With a voracious appetite for the public’s money, Colorado’s burgeoning state government controls much of our lives. Now, they want to control our pets with House Bill 1163, sponsored by Democratic state Rep. Regina English.
Call it “The Goldfish Tax” of 2024.
Radicalized state legislators, with unlimited one-party control, pay us to buy electric cars and abortions. They overtax our homes, businesses, and cars and price the middle class into despair. They take assistance from taxpaying citizens and give it to immigrants who broke into the country. They deprive us of affordable energy by obstructing oil and gas production.
Next year, this disturbing list may include new pet taxes disguised as “fees.” The bill openly acknowledges deliberate deception.
“The power to impose taxes is inconsistent with enterprise status under section 20 of Article X of the state constitution and, therefore, it is the conclusion of the general assembly that the revenue collected by the enterprise is generated by fees, not taxes.”
The “fees” would fund a new “Pet Animal Registration Enterprise” in the Department of Agriculture. The new bureaucracy would enforce registration and the oxymoronic mandatory fees.

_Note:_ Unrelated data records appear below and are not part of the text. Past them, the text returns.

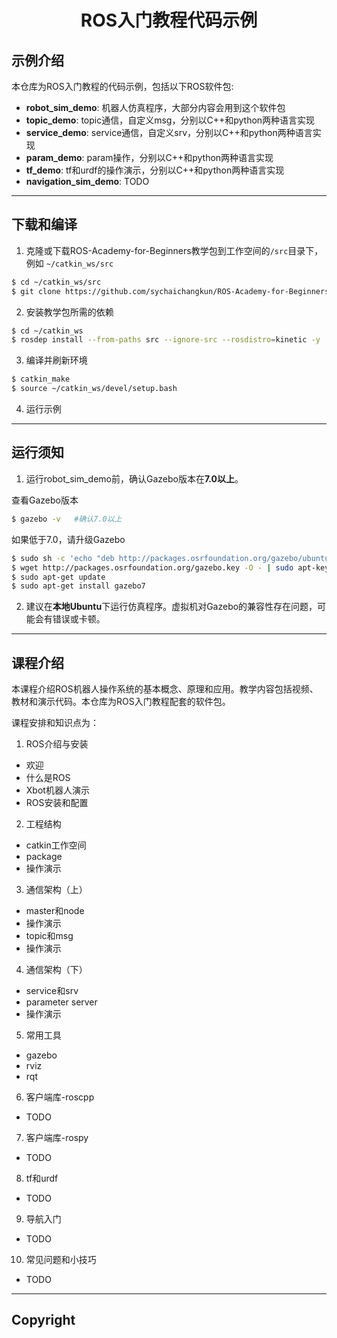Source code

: # <center>ROS入门教程代码示例</center>

## 示例介绍
本仓库为ROS入门教程的代码示例，包括以下ROS软件包:
* **robot_sim_demo**: 机器人仿真程序，大部分内容会用到这个软件包
* **topic_demo**: topic通信，自定义msg，分别以C++和python两种语言实现
* **service_demo**: service通信，自定义srv，分别以C++和python两种语言实现
* **param_demo**: param操作，分别以C++和python两种语言实现
* **tf_demo**: tf和urdf的操作演示，分别以C++和python两种语言实现
* **navigation_sim_demo**: TODO

---
## 下载和编译

1. 克隆或下载ROS-Academy-for-Beginners教学包到工作空间的`/src`目录下，例如 `~/catkin_ws/src`
```sh
$ cd ~/catkin_ws/src
$ git clone https://github.com/sychaichangkun/ROS-Academy-for-Beginners.git
```

2. 安装教学包所需的依赖
```sh
$ cd ~/catkin_ws
$ rosdep install --from-paths src --ignore-src --rosdistro=kinetic -y
```

3. 编译并刷新环境
```sh
$ catkin_make
$ source ~/catkin_ws/devel/setup.bash
```

4. 运行示例

---
## 运行须知
1. 运行robot_sim_demo前，确认Gazebo版本在**7.0以上**。

  查看Gazebo版本
  ```sh
  $ gazebo -v   #确认7.0以上
  ```
  如果低于7.0，请升级Gazebo
  ```sh
  $ sudo sh -c 'echo "deb http://packages.osrfoundation.org/gazebo/ubuntu-stable `lsb_release -cs` main" > /etc/apt/sources.list.d/gazebo-stable.list'
  $ wget http://packages.osrfoundation.org/gazebo.key -O - | sudo apt-key add -
  $ sudo apt-get update
  $ sudo apt-get install gazebo7
  ```
2. 建议在**本地Ubuntu**下运行仿真程序。虚拟机对Gazebo的兼容性存在问题，可能会有错误或卡顿。

---
## 课程介绍
本课程介绍ROS机器人操作系统的基本概念、原理和应用。教学内容包括视频、教材和演示代码。本仓库为ROS入门教程配套的软件包。

课程安排和知识点为：
1. ROS介绍与安装
  - 欢迎      
  - 什么是ROS
  - Xbot机器人演示
  - ROS安装和配置
2. 工程结构
  - catkin工作空间   
  - package
  - 操作演示
3. 通信架构（上）
  - master和node
  - 操作演示
  - topic和msg
  - 操作演示
4. 通信架构（下）
  - service和srv
  - parameter server
  - 操作演示
5. 常用工具
  - gazebo
  - rviz
  - rqt
6. 客户端库-roscpp
  - TODO
7. 客户端库-rospy
  - TODO
8. tf和urdf
  - TODO
9. 导航入门
  - TODO
10. 常见问题和小技巧
  - TODO

---
## Copyright
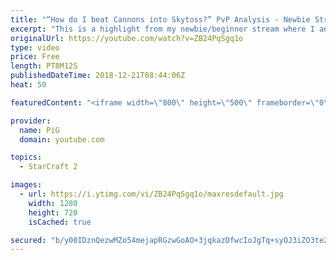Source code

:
 ```yaml
---
title: "“How do I beat Cannons into Skytoss?” PvP Analysis - Newbie Stream"
excerpt: "This is a highlight from my newbie/beginner stream where I analyse a protoss players’ replay who struggles to react to a mass cannon skytoss opponent -- Watch live at https://www.twitch.tv/x5_pig"
originalUrl: https://youtube.com/watch?v=ZB24PqSgq1o
type: video
price: Free
length: PT8M12S
publishedDateTime: 2018-12-21T08:44:06Z
heat: 50

featuredContent: "<iframe width=\"800\" height=\"500\" frameborder=\"0\" src=\"https://www.youtube.com/embed/ZB24PqSgq1o\" allow=\"accelerometer; autoplay; encrypted-media; gyroscope; picture-in-picture\" allowfullscreen></iframe>"

provider:
  name: PiG
  domain: youtube.com

topics:
  - StarCraft 2

images:
  - url: https://i.ytimg.com/vi/ZB24PqSgq1o/maxresdefault.jpg
    width: 1280
    height: 720
    isCached: true

secured: "b/y00IDznQezwMZo54mejapRGzwGoAO+3jqkazDfwcIoJgTq+syOJ3iZO3te2M+aH9SHKZEYRo8qpTMXuLQnd9LneaB//cjRpb4ZND1wE577Rh0Q5e0MCP6tCROi1XaLW3B/nJBENHkB0C1Lq+w6iPvTADlfADl8q1/vHYtnq99wD7PdF2Jpq3rcvSfO1CSp/15g3hbRcTnCCFAzyxP3epkeFSnXDYKNOVBdAN88VF4TLxfOoIjJirRIy2GQEatg8KkLp0nWReNPL9B9xuNSJ5tpBS4KCIqNofzxrQxbiopVhn4e3+gg27OwpceMye4qO6GshbG+0sYKakwHvp9t/8Rznew1ZD3rNQa2KR76b8M6QTXfkXLsDg0thTSsPDqMLuviNB2+VyNUw03RLTIPZxSalRc8ILL0vlQcSBVeJm0=;3pngFKdLr7XB3GUX6B8iFw=="
---
```


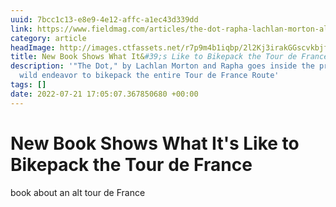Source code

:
 ```yaml
---
uuid: 7bcc1c13-e8e9-4e12-affc-a1ec43d339dd
link: https://www.fieldmag.com/articles/the-dot-rapha-lachlan-morton-alt-tour-book
category: article
headImage: http://images.ctfassets.net/r7p9m4b1iqbp/2l2Kj3irakGGscvkbjfJXU/38f43585a8ee1b3683c954e65e0e7b2f/lachlan-morton-alt-tour-book-1.jpg?w=1000
title: New Book Shows What It&#39;s Like to Bikepack the Tour de France
description: '"The Dot," by Lachlan Morton and Rapha goes inside the pro cyclist''s
  wild endeavor to bikepack the entire Tour de France Route'
tags: []
date: 2022-07-21 17:05:07.367850680 +00:00
---
```

# New Book Shows What It&#39;s Like to Bikepack the Tour de France

book about an alt tour de France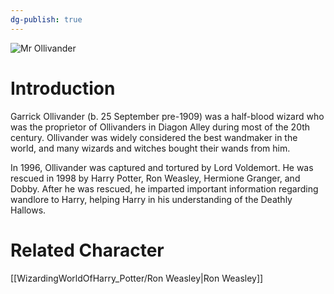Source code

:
 ```yaml
---
dg-publish: true
---
```

![Mr Ollivander](http://rxbg5ysja.bkt.gdipper.com/Mr_Ollivander.png)
# Introduction
Garrick Ollivander (b. 25 September pre-1909) was a half-blood wizard who was the proprietor of Ollivanders in Diagon Alley during most of the 20th century. Ollivander was widely considered the best wandmaker in the world, and many wizards and witches bought their wands from him.

In 1996, Ollivander was captured and tortured by Lord Voldemort. He was rescued in 1998 by Harry Potter, Ron Weasley, Hermione Granger, and Dobby. After he was rescued, he imparted important information regarding wandlore to Harry, helping Harry in his understanding of the Deathly Hallows.

# Related Character
[[WizardingWorldOfHarry_Potter/Ron Weasley\|Ron Weasley]]
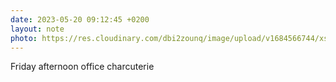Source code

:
 ```yaml
---
date: 2023-05-20 09:12:45 +0200
layout: note
photo: https://res.cloudinary.com/dbi2zounq/image/upload/v1684566744/xsjar0otfn0b45hhmukg.jpg
---
```

Friday afternoon office charcuterie 
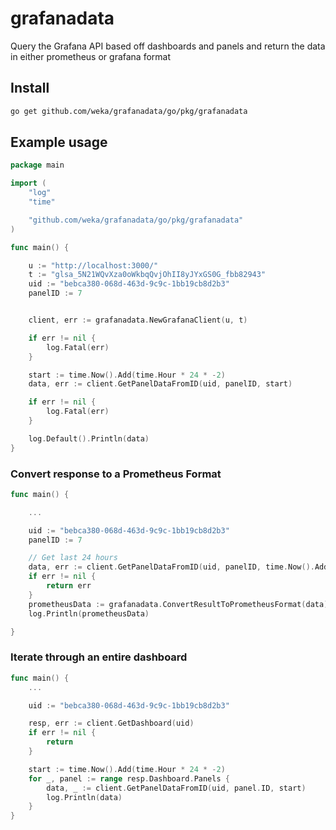 # grafanadata

Query the Grafana API based off dashboards and panels and return the data in either prometheus or grafana format

## Install

```bash
go get github.com/weka/grafanadata/go/pkg/grafanadata
```

## Example usage

```go
package main

import (
	"log"
	"time"

	"github.com/weka/grafanadata/go/pkg/grafanadata"
)

func main() {

	u := "http://localhost:3000/"
	t := "glsa_5N21WQvXza0oWkbqQvjOhII8yJYxGS0G_fbb82943"
	uid := "bebca380-068d-463d-9c9c-1bb19cb8d2b3"
	panelID := 7


	client, err := grafanadata.NewGrafanaClient(u, t)

	if err != nil {
		log.Fatal(err)
	}

	start := time.Now().Add(time.Hour * 24 * -2)
	data, err := client.GetPanelDataFromID(uid, panelID, start)

	if err != nil {
		log.Fatal(err)
	}

	log.Default().Println(data)
}

```

### Convert response to a Prometheus Format

```go
func main() {

	...

	uid := "bebca380-068d-463d-9c9c-1bb19cb8d2b3"
	panelID := 7

	// Get last 24 hours
	data, err := client.GetPanelDataFromID(uid, panelID, time.Now().Add(time.Hour*24*-1))
	if err != nil {
		return err
	}
	prometheusData := grafanadata.ConvertResultToPrometheusFormat(data)
	log.Println(prometheusData)

}
```

### Iterate through an entire dashboard

```go
func main() {
	...

	uid := "bebca380-068d-463d-9c9c-1bb19cb8d2b3"

	resp, err := client.GetDashboard(uid)
	if err != nil {
		return
	}

	start := time.Now().Add(time.Hour * 24 * -2)
	for _, panel := range resp.Dashboard.Panels {
		data, _ := client.GetPanelDataFromID(uid, panel.ID, start)
		log.Println(data)
	}
}
```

This unabashed, overused semantic deception assumes that taxing a “choice,” such as owning a pet, amounts to a voluntary “fee.”
With this semantic wizardry, the legislature could do anything. It could simultaneously eliminate and raise income and sales taxes by calling them fees. After all, buying candy and working are choices.
The bill describes “pets” to include any “invertebrate,” which would make a child’s ant farm the home of dozens or hundreds of pets.
From the bill: “Pet animal means a dog, cat, rabbit, guinea pig, hamster, mouse, rat, gerbil, ferret, bird, fish, reptile, amphibian, invertebrate, or any other species of wild or domestic hybrid animal six months of age or older, that is sold, transferred, or retained for purpose of being kept as a household pet.”
If an eight-year-old brings home a frog (amphibian) or snail (invertebrate), the household has 30 days to register and pay the state, or else.
Each episode in which a pet goes unregistered and untaxed would generate a $100 fine. For owners of non-registered exotic fish tanks, non-compliance could cost thousands. With registration fees ranging from $8.50 to $25 for each pet, an aquarium containing 20 tiny fish could cost $500 a year in compliance fees alone.
The bill would require all pet owners to register with the state “a designated caregiver” for the pet, the owner’s name, address, cell phone number, email address, the animal’s age, breed, and “whether the pet animal is a dangerous animal.”
Those who refuse this household invitation must pay the full $25 fine. Do the math: 100 ants + failure to register and designate a special ant caregiver = $2,500 fine. This bill lacks the legislature's typical and patronizing “people of color” language, so we’ll assume it treats red and black ants the same.
Sadly, this bill would mostly hurt the young, the old, and the poor — therefore a disproportionate number of minorities. Low- and no-income people often have pets as their primary companions. Consider a person on assistance who values a goldfish that costs a few bucks a year to feed. Under this law, the fish — or a cat — could cost too much to keep.
Colorado’s one-party extremism has created problems with drugs, crime, homelessness and affordable housing. It has given our state an inflation rate 37% higher than the national average. Without much more to control and tax, they see goldfish, kittens, snails, and ants as a great new way to enhance state control.